Mazzini, en la casa de enfrente, creyó oír la voz de su hija.

—Me parece que te llama—le dijo a Berta.

Prestaron oído, inquietos, pero no oyeron más. Con todo, un momento después se despidieron, y mientras Berta iba dejar su sombrero, Mazzini avanzó en el patio.

—¡Bertita!

Nadie respondió.

—¡Bertita! —alzó más la voz, ya alterada.

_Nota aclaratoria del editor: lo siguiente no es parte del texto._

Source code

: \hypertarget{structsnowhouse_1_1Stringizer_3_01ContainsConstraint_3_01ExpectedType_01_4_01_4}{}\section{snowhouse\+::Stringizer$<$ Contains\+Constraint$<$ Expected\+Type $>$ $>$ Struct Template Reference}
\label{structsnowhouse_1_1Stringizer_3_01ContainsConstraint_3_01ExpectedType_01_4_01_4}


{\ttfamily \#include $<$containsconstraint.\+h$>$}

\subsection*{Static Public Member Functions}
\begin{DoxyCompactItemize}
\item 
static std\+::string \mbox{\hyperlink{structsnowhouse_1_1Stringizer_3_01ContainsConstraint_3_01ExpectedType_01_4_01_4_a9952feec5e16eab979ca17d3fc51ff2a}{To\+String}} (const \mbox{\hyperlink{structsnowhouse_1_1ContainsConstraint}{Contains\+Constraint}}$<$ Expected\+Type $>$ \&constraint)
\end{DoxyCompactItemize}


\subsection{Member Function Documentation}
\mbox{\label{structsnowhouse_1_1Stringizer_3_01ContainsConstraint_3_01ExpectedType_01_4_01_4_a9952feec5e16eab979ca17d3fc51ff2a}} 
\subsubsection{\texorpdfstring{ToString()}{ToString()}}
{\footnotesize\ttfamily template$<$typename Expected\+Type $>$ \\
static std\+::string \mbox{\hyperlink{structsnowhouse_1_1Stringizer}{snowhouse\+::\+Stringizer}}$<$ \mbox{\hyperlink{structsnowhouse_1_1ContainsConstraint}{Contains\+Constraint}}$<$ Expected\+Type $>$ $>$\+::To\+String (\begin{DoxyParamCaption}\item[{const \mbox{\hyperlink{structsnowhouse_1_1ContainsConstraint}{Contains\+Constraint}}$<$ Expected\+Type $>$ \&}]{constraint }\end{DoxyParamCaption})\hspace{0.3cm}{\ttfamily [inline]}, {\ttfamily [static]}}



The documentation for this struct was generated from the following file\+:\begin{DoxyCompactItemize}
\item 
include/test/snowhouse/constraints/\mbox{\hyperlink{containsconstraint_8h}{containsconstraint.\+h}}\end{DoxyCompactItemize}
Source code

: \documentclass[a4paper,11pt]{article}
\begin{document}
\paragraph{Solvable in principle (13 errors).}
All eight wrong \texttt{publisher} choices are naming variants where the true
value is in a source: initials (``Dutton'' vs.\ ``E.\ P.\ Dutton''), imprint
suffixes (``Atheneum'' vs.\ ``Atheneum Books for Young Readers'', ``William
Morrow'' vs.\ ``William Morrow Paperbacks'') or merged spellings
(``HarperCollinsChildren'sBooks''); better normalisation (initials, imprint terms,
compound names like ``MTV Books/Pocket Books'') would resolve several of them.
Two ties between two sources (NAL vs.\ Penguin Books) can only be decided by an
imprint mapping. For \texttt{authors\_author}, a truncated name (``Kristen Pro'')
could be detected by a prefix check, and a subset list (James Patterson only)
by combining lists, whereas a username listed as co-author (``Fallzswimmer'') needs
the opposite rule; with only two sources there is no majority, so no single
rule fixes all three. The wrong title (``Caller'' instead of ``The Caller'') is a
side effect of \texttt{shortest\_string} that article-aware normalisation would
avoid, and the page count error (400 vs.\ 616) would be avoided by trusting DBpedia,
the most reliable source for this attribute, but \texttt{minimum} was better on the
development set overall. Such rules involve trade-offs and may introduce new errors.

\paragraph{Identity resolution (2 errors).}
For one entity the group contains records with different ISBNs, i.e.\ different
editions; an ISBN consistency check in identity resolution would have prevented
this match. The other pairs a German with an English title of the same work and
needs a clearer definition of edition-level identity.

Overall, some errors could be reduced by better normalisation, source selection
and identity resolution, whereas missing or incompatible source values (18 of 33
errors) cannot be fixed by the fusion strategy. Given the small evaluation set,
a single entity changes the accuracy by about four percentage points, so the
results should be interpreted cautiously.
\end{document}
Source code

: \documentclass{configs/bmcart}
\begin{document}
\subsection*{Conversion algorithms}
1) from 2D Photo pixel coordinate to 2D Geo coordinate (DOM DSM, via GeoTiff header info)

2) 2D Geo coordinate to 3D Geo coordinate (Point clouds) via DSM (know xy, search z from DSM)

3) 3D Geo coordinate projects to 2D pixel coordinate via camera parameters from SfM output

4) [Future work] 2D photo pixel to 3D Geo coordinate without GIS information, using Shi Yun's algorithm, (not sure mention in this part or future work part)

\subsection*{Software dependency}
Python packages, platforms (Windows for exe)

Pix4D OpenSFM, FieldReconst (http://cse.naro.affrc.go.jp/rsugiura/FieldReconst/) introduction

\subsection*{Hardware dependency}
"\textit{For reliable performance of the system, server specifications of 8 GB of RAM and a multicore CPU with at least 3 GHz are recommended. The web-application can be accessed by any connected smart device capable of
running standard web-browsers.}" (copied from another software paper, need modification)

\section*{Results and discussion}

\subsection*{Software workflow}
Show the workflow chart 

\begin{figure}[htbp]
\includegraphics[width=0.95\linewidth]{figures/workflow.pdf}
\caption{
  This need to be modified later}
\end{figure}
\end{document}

Y el silencio fue tan fúnebre para su corazón siempre aterrado, que la espalda se le heló de horrible presentimiento.

—¡Mi hija, mi hija! —corrió ya desesperado hacia el fondo. Pero al pasar frente a la cocina vio en el piso un mar de sangre. Empujó violentamente la puerta entornada, y lanzó un grito de horror.

Berta, que ya se había lanzado corriendo a su vez al oír el angustioso llamado del padre, oyó el grito y respondió con otro. Pero al precipitarse en la cocina, Mazzini, lívido como la muerte, se interpuso, conteniéndola:

—¡No entres! ¡No entres!

Berta alcanzó a ver el piso inundado de sangre. Sólo pudo echar sus brazos sobre la cabeza y hundirse a lo largo de él con un ronco suspiro.